> _Brief_:
For the listing below, work out the number of lines that hold "arithmetic" and return that number alone.

■ ■ ■ ■

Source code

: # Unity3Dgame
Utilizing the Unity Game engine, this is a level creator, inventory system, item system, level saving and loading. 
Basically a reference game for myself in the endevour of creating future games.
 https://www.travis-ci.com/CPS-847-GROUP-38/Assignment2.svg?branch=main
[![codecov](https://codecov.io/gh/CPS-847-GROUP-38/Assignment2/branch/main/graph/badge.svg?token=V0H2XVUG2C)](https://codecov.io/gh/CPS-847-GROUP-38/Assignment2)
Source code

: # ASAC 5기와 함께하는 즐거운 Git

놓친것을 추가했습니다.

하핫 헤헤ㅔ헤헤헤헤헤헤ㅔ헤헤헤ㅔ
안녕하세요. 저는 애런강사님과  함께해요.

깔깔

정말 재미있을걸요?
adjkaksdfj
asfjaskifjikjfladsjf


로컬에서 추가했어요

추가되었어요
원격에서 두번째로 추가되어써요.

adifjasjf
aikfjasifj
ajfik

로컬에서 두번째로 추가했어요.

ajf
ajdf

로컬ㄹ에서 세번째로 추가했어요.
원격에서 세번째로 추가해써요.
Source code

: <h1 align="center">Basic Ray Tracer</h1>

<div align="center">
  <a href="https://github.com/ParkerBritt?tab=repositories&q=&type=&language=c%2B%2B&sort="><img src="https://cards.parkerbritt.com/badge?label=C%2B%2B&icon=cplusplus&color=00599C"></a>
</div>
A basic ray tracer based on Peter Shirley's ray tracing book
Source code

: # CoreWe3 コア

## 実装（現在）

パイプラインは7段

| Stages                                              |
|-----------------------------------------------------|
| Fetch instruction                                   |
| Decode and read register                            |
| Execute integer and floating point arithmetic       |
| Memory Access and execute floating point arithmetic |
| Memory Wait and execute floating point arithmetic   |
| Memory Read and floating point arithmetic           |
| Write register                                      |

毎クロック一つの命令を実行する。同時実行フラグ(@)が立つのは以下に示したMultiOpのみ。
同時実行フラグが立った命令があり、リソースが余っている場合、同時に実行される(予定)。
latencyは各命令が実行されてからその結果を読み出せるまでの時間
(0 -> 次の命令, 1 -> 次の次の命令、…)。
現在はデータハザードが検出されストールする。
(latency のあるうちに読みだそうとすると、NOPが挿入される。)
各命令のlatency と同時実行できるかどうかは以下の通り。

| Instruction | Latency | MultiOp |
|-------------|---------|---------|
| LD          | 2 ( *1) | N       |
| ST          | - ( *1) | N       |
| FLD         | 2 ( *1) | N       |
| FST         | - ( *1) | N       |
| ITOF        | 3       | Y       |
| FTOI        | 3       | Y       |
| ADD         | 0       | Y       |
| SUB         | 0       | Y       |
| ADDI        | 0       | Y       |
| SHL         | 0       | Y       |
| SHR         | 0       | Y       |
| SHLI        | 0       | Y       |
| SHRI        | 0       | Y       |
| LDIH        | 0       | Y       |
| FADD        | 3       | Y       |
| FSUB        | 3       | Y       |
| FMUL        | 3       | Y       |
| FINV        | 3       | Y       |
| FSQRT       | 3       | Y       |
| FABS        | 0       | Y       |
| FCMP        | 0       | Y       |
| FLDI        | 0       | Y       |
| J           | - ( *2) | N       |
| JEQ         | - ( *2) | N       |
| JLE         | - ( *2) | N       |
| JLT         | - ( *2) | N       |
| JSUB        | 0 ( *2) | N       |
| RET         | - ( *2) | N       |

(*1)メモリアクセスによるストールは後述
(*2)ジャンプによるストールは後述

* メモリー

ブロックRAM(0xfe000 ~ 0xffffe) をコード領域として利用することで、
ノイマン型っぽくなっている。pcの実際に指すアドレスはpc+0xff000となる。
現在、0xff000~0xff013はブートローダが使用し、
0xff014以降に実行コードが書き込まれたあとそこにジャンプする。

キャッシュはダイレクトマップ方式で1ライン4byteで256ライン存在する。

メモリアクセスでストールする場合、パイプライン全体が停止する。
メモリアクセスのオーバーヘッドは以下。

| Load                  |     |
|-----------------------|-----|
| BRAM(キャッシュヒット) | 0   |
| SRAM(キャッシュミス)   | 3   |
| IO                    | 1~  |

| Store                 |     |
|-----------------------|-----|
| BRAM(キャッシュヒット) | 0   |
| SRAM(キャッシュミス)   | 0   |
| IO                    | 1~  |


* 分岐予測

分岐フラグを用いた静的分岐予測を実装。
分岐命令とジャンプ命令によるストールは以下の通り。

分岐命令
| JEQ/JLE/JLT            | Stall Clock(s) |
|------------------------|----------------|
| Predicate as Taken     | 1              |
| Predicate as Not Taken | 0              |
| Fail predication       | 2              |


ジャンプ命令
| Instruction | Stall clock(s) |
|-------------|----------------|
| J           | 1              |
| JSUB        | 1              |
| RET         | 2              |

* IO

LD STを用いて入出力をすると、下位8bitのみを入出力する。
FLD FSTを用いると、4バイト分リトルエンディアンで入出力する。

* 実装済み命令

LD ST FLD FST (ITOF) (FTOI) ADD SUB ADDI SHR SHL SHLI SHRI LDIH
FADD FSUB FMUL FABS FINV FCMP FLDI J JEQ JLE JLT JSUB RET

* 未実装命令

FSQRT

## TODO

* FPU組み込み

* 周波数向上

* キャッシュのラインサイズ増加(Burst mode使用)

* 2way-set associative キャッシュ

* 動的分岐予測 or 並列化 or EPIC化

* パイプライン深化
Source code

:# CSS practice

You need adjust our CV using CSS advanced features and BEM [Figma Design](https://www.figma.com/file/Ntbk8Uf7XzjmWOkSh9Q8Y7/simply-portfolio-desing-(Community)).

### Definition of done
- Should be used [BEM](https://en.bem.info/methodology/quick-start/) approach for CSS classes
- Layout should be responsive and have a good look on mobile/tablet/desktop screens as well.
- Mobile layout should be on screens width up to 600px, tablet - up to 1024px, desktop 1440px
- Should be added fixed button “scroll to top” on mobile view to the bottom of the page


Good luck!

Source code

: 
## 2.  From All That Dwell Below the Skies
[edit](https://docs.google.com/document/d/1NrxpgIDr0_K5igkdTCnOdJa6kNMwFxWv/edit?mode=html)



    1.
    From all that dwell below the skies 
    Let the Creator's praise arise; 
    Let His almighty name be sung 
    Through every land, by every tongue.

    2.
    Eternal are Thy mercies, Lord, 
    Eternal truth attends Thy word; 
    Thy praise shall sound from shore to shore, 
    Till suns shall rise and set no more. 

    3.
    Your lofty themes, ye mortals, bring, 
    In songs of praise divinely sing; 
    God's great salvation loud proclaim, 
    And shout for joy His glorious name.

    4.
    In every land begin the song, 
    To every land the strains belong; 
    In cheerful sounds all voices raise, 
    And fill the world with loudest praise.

■ ■ ■ ■

> _Worked solution_:
4